The Beast of Caer Baddan
Page 16
“The Britisc ridend-” Leola said trying to find her words.
“They’re dead,” Ead said again. “They cannot punish me for it.”
“But the other Britisc can,” Leola replied.
She took the knife from the girl and pointed to the makings on it.
“See these? These are not scratches, Ead. They are letters, words. They mean things. Anyone of the Britisc can read them and know who it belonged to! They shall know it came from one of those ridends and shall know that we killed them!”
“They shall not find it!” Ead cried.
Leola glanced at Erna's horrified face and then into the direction of the girl's stare. She could see a large group of Britisc ridends on horseback, coming in at the entrance to the village.
“Take it inside,” Leola said, handing the weapon back to Ead. “Dig a hole and bury it deep. Quick!”
The twins ran inside, frightened enough that Leola was certain they would obey her.
And now what?
Leola let a deep sigh of resignation. She knew that she must address the leader of these Britisc redends and convince him to leave, but this was the last thing she wished to do.

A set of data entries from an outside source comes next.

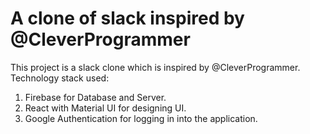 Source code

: # A clone of slack inspired by @CleverProgrammer

This project is a slack clone which is inspired by @CleverProgrammer.
Technology stack used:

1. Firebase for Database and Server.
2. React with Material UI for designing UI.
3. Google Authentication for logging in into the application.
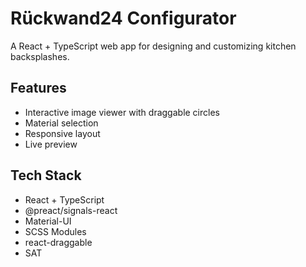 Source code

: # Rückwand24 Configurator

A React + TypeScript web app for designing and customizing kitchen backsplashes.

## Features
- Interactive image viewer with draggable circles
- Material selection
- Responsive layout
- Live preview

## Tech Stack
- React + TypeScript
- @preact/signals-react
- Material-UI
- SCSS Modules
- react-draggable
- SAT
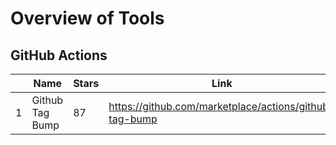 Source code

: # Overview of Tools

## GitHub Actions

|    | Name | Stars | Link |
| -- | ---- | ----- | ---- |
|  1 | Github Tag Bump | 87 | https://github.com/marketplace/actions/github-tag-bump |
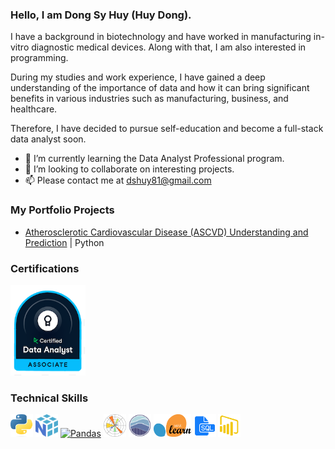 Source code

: ### Hello, I am Dong Sy Huy (Huy Dong).

I have a background in biotechnology and have worked in manufacturing in-vitro diagnostic medical devices. Along with that, I am also interested in programming.

During my studies and work experience, I have gained a deep understanding of the importance of data and how it can bring significant benefits in various industries such as manufacturing, business, and healthcare.

Therefore, I have decided to pursue self-education and become a full-stack data analyst soon.

- 🌱 I’m currently learning the Data Analyst Professional program.
- 💞️ I’m looking to collaborate on interesting projects.
- 📫 Please contact me at [dshuy81@gmail.com](mailto:dshuy81@gmail.com) 
<!---
DongSyHuy/DongSyHuy is a ✨ special ✨ repository because its `README.md` (this file) appears on your GitHub profile.
You can click the Preview link to take a look at your changes.
--->
### My Portfolio Projects  

- [Atherosclerotic Cardiovascular Disease (ASCVD) Understanding and Prediction](https://github.com/DongSyHuy/DSH_Portfolio_Projects/tree/main)  | Python

### Certifications  

<p align="left"></a>
 <a href="https://www.datacamp.com/certificate/DAA0014128721823" target="_blank" rel="noreferrer"><img src="https://github.com/DongSyHuy/DongSyHuy/blob/main/Certification/DAA%20badge.png" width="120" height="145" alt="DAA" /></a>
</p>

### Technical Skills  

<p align="left"> <a href="https://www.python.org/" target="_blank" rel="noreferrer"><img src="https://github.com/DongSyHuy/DongSyHuy/blob/main/Icons/Python-logo-notext.svg.png" width="36" height="36" alt="Python" /></a>
<a href="https://numpy.org" target="_blank" rel="noreferrer"><img src="https://github.com/DongSyHuy/DongSyHuy/blob/main/Icons/numpy-logo-479C24EC79-seeklogo.com.png" width="36" height="36" alt="Numpy" /></a>  
<a href="https://pandas.pydata.org" target="_blank" rel="noreferrer"><img src="https://github.com/DongSyHuy/DongSyHuy/blob/main/Icons/pandas_white.png" width="36" height="36" alt="Pandas" /></a>  
<a href="https://matplotlib.org" target="_blank" rel="noreferrer"><img src="https://github.com/DongSyHuy/DongSyHuy/blob/main/Icons/Created_with_Matplotlib-logo.svg.png" width="36" height="36" alt="Matplotlib" /></a> 
<a href="https://seaborn.pydata.org/#" target="_blank" rel="noreferrer"><img src="https://github.com/DongSyHuy/DongSyHuy/blob/main/Icons/92161415-9e357100-edfe-11ea-917d-f9e33fd60741.png" width="36" height="36" alt="Seaborn" /></a> 
<a href="https://scikit-learn.org/stable/" target="_blank" rel="noreferrer"><img src="https://github.com/DongSyHuy/DongSyHuy/blob/main/Icons/2560px-Scikit_learn_logo_small.svg.png" width="60" height="36" alt="Scikitlearn" /></a>
<a href="https://learn.microsoft.com/vi-vn/sql/sql-server/?view=sql-server-ver15" target="_blank" rel="noreferrer"><img src="https://github.com/DongSyHuy/DongSyHuy/blob/main/Icons/315887_document_sql_file_icon.png" width="36" height="36" alt="MSSQL" /></a>
<a href="https://powerbi.microsoft.com/en-gb/" rel="noreferrer"><img src="https://github.com/DongSyHuy/DongSyHuy/blob/main/Icons/pngegg.png" width="36" height="36" alt="PowerBI" /></a>
</p>

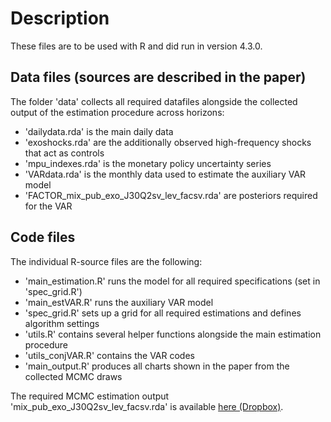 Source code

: # Description
These files are to be used with R and did run in version 4.3.0. 

## Data files (sources are described in the paper)
The folder 'data' collects all required datafiles alongside the collected output of the estimation procedure across horizons:

- 'dailydata.rda' is the main daily data
- 'exoshocks.rda' are the additionally observed high-frequency shocks that act as controls
- 'mpu_indexes.rda' is the monetary policy uncertainty series
- 'VARdata.rda' is the monthly data used to estimate the auxiliary VAR model
- 'FACTOR_mix_pub_exo_J30Q2sv_lev_facsv.rda' are posteriors required for the VAR

## Code files
The individual R-source files are the following:

- 'main_estimation.R' runs the model for all required specifications (set in 'spec_grid.R')
- 'main_estVAR.R' runs the auxiliary VAR model
- 'spec_grid.R' sets up a grid for all required estimations and defines algorithm settings
- 'utils.R' contains several helper functions alongside the main estimation procedure
- 'utils_conjVAR.R' contains the VAR codes
- 'main_output.R' produces all charts shown in the paper from the collected MCMC draws

The required MCMC estimation output 'mix_pub_exo_J30Q2sv_lev_facsv.rda' is available [here (Dropbox)](https://www.dropbox.com/scl/fi/bvmris93grldxn8y3tihx/mix_pub_exo_J30Q2sv_lev_facsv.rda?rlkey=bnwaqyq0vh9dlj1va05yo2qix&dl=0).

Sometimes things happen for a reason.
With that thought, Leola walked out to meet the strangers.
“You there,” one of the Britisc said to her in Saxon.
He was at the head of the party and more decoratively attired then the rest, so Leola suspected that he must be in command.
“Yea, good Sir,” Leola replied, looking up at him with wide innocent eyes.
“I'm looking for two Britisc ridends who have passed by here.”
“There have not been any ridends passing by, good Sir,” Leola replied, trying to keep her voice steady and even.
The man looked on her with a keen eye, as if to hear her whirling thoughts.
“Perhaps you have gone the wrong way,” she said, “or your friends have gone on to another village and passed this one by.”
“I am here and am looking here,” the man replied.
“Well, you waste your effort, for there have been no ridends here.”
“You Saxons are not to be trusted,” the man said, still studying her face. “I shall search the huts, every one of them. And if I find any trace of Britisc things, I shall cut your heads off.”
Leola’s heart told her he spoke the truth, and with the many men with him, armored and ready to fight, she knew the village women could not defeat him. If she did not act now, Ead’s secret knife and the odious ridend Raynar would both be found. The whole village would die.
Give me courage.
“Who are you to command such a thing?” Leola asked.
She raised her chin and eyebrows as if to give herself more power.
“How dare you question me,” the man said, his voice dripping with disdain. “I am Aetheling Iestyn, a Centurion of the Armies of Atrebat. I have been given the authority to search Gewisland by Britu Aetheling of Atrebat.”
Britu? I know of him. I heard his voice in the other room of the tent. He was angry at Owain for taking me.
“You do not look like a Britisc aetheling to me,” Leola replied. “You wear simple clothing and armor, and not enough gold. How can I know that you are an aetheling?”
“And you, a commoner, think you know what an aetheling wears?” Prince Iestyn said, and he seemed amused at the thought.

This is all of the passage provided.